ACTIVITY: Which lines in the listing below contain the word "Verfolgungs"? Copy each one.

AVAILABLE DATA:
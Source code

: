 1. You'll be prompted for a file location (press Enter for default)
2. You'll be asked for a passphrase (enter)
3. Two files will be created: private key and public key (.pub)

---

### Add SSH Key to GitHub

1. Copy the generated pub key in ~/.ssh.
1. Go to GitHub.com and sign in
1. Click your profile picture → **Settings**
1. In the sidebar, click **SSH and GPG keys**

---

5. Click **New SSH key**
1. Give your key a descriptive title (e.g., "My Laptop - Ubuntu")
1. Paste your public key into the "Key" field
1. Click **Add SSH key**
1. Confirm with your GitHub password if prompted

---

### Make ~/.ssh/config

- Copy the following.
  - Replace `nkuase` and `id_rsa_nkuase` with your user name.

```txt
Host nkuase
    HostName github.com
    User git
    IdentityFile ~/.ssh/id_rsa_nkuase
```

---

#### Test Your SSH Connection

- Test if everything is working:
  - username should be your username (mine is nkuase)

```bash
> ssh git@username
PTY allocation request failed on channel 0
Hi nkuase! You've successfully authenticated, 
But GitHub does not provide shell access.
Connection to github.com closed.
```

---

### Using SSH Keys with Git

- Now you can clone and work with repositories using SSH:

...

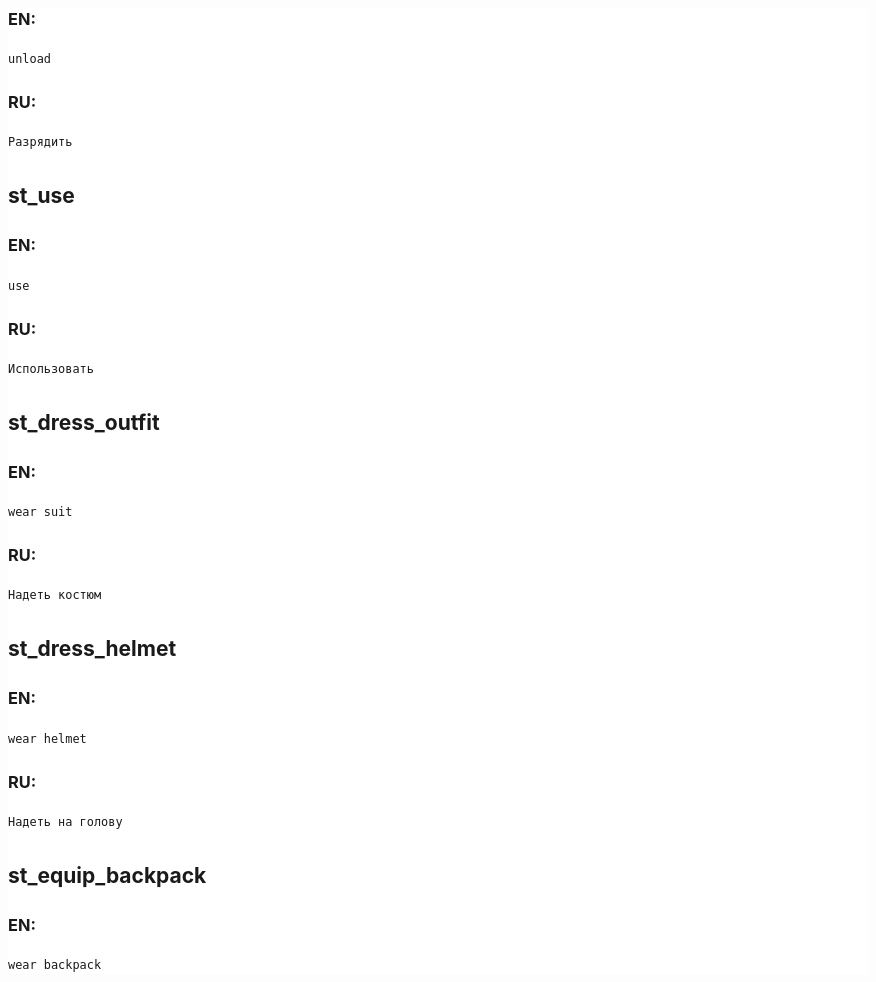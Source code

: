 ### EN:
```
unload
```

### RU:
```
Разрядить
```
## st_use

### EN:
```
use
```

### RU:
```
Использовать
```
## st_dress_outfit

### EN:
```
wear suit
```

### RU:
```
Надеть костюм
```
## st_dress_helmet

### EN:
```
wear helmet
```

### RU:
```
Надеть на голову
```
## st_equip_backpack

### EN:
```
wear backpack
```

* * *

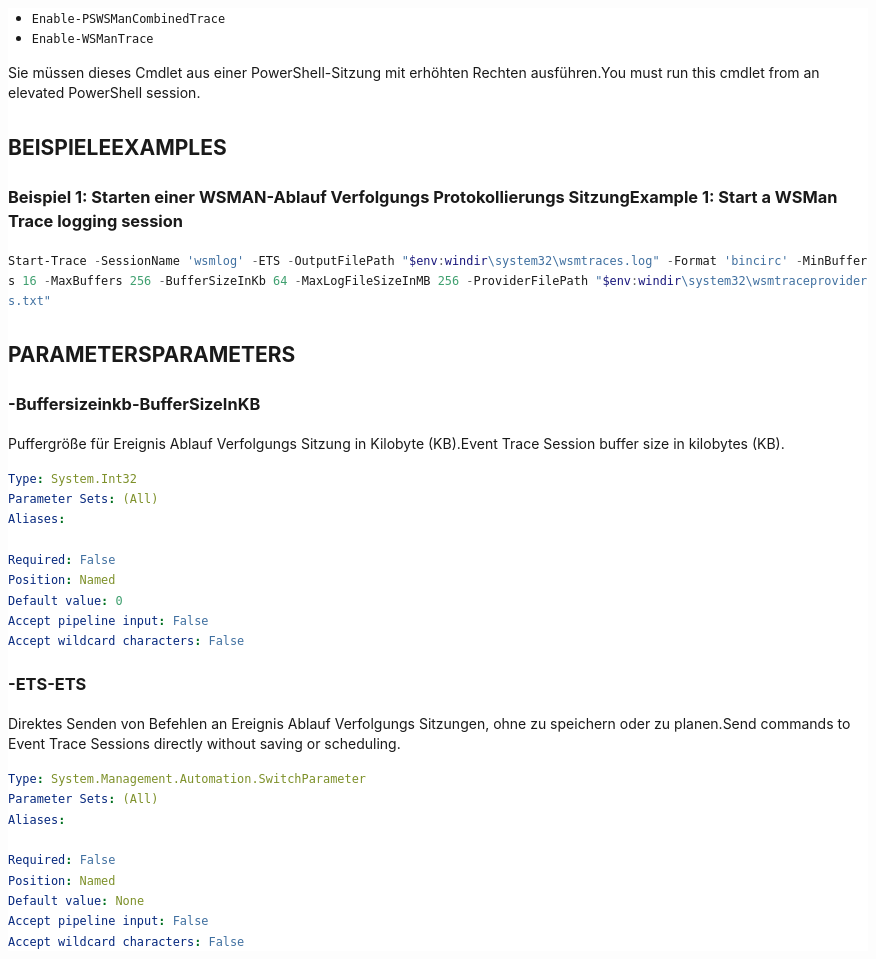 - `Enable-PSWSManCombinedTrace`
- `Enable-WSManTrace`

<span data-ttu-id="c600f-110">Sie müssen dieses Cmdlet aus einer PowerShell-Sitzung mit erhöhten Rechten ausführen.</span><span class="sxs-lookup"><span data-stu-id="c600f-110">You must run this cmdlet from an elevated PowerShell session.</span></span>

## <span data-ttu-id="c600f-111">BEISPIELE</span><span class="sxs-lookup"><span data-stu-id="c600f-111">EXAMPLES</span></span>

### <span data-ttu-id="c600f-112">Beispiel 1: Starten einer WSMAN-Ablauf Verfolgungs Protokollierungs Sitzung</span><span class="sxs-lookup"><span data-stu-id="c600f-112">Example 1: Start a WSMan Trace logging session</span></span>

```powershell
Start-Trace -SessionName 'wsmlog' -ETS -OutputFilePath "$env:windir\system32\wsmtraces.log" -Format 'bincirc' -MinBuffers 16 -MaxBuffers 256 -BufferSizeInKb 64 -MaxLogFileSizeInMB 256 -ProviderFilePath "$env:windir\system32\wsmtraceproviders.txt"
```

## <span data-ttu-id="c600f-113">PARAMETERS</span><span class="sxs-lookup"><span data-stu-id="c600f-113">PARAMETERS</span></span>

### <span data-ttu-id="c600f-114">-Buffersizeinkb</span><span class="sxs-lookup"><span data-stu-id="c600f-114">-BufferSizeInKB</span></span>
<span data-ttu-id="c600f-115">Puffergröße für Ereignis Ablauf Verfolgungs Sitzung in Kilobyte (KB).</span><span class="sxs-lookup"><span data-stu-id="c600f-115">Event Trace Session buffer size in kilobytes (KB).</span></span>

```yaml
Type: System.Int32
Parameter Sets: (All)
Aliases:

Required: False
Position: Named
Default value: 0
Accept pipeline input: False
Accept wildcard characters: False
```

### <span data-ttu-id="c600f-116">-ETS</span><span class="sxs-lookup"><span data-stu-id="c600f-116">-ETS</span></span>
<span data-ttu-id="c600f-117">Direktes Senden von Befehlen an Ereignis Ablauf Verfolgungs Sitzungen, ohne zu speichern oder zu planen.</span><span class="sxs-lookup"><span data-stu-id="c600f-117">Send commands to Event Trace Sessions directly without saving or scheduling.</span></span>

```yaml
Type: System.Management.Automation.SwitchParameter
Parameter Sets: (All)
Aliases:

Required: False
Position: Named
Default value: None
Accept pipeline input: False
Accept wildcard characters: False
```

ANSWER SPACE:
### <span data-ttu-id="c600f-112">Beispiel 1: Starten einer WSMAN-Ablauf Verfolgungs Protokollierungs Sitzung</span><span class="sxs-lookup"><span data-stu-id="c600f-112">Example 1: Start a WSMan Trace logging session</span></span>
<span data-ttu-id="c600f-115">Puffergröße für Ereignis Ablauf Verfolgungs Sitzung in Kilobyte (KB).</span><span class="sxs-lookup"><span data-stu-id="c600f-115">Event Trace Session buffer size in kilobytes (KB).</span></span>
<span data-ttu-id="c600f-117">Direktes Senden von Befehlen an Ereignis Ablauf Verfolgungs Sitzungen, ohne zu speichern oder zu planen.</span><span class="sxs-lookup"><span data-stu-id="c600f-117">Send commands to Event Trace Sessions directly without saving or scheduling.</span></span>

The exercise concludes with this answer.